Na prática, esse movimento reduziu a dependência de receitas mais diretamente ligadas ao volume negociado em bolsa, tradicionalmente mais sensível ao ciclo econômico, e abriu espaço para fontes mais diversificadas de receita.

Na oferta de produtos, o período trouxe a expansão de instrumentos acessíveis ao investidor, como ETFs, BDRs e fundos imobiliários, além do fortalecimento de mercados já existentes, como o de derivativos e renda fixa.

Esse reposicionamento ocorreu em paralelo a um cenário mais desafiador para o mercado de ações brasileiro, marcado por anos de baixa atividade em IPOs e menor dinamismo nas listagens.
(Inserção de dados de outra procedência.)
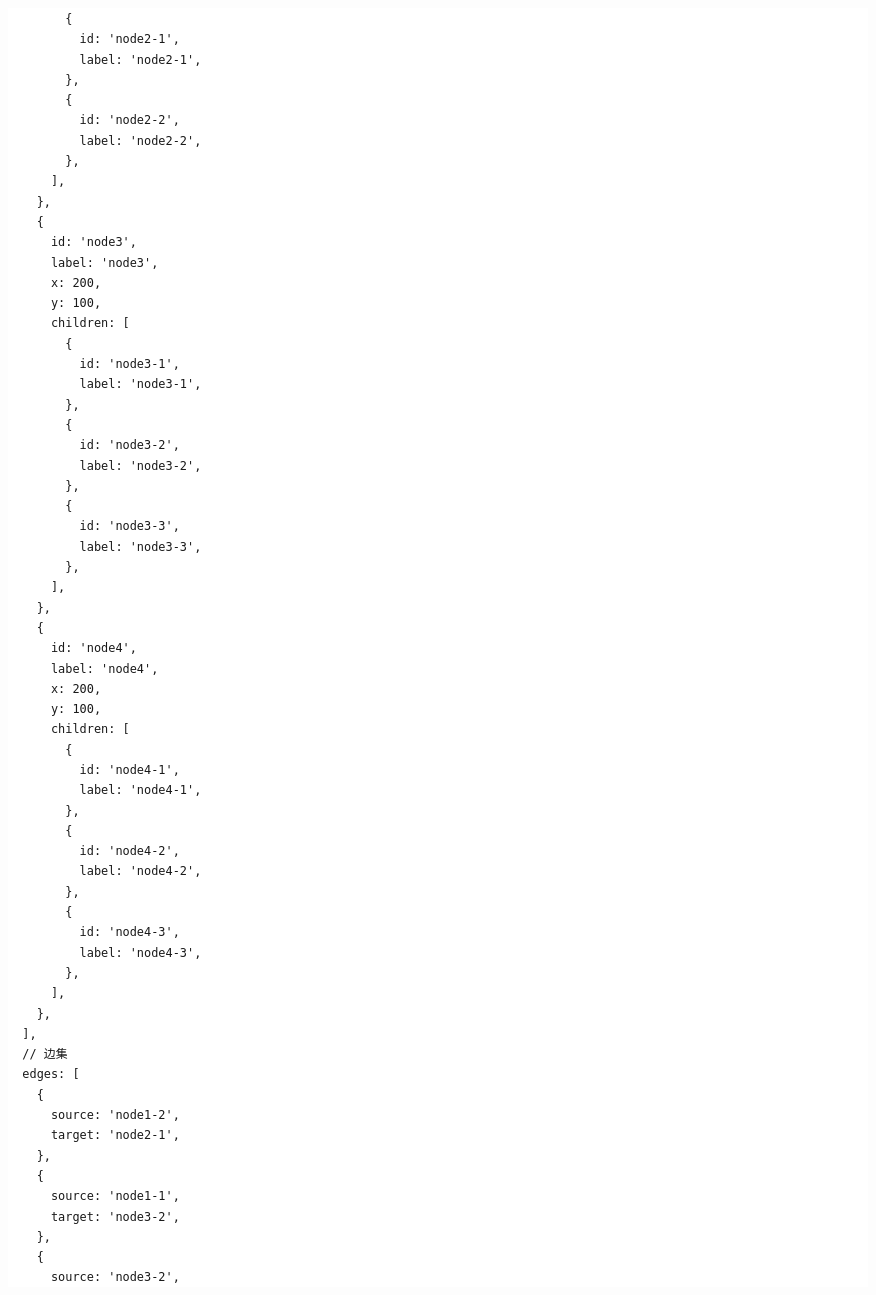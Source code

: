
 ```tsx
        {
          id: 'node2-1',
          label: 'node2-1',
        },
        {
          id: 'node2-2',
          label: 'node2-2',
        },
      ],
    },
    {
      id: 'node3',
      label: 'node3',
      x: 200,
      y: 100,
      children: [
        {
          id: 'node3-1',
          label: 'node3-1',
        },
        {
          id: 'node3-2',
          label: 'node3-2',
        },
        {
          id: 'node3-3',
          label: 'node3-3',
        },
      ],
    },
    {
      id: 'node4',
      label: 'node4',
      x: 200,
      y: 100,
      children: [
        {
          id: 'node4-1',
          label: 'node4-1',
        },
        {
          id: 'node4-2',
          label: 'node4-2',
        },
        {
          id: 'node4-3',
          label: 'node4-3',
        },
      ],
    },
  ],
  // 边集
  edges: [
    {
      source: 'node1-2',
      target: 'node2-1',
    },
    {
      source: 'node1-1',
      target: 'node3-2',
    },
    {
      source: 'node3-2',
```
Nesse contexto, a diversificação ajudou a sustentar o crescimento da companhia mesmo fora dos ciclos mais favoráveis da bolsa.

Entre 2017 e 2026, a B3 mais que dobrou sua receita e ampliou a distribuição de resultados aos acionistas, ao mesmo tempo em que diversificou suas fontes de receita.

O que esperar do novo desafio no Santander Brasil

A chegada de Gilson Finkelsztain ao Santander Brasil ocorre em um momento em que o banco busca melhorar a execução e dar mais consistência aos resultados, especialmente após um período de rentabilidade mais volátil.

Na avaliação de analistas, o principal desafio está menos em crescer e mais em sustentar esse crescimento com eficiência. O banco ainda precisa avançar em disciplina operacional e consistência na rentabilidade, sobretudo na comparação com pares como o Itaú Unibanco.

Ao comentar a saída do executivo, a B3 afirmou que sua gestão deixou uma companhia “mais diversificada e resiliente”, destacando também a transformação no modelo de negócios ao longo do período.

Agora, o desafio parece ser o de levar essa experiência para uma operação mais complexa e diretamente exposta ao ciclo de crédito, mantendo o equilíbrio entre crescimento, risco e rentabilidade.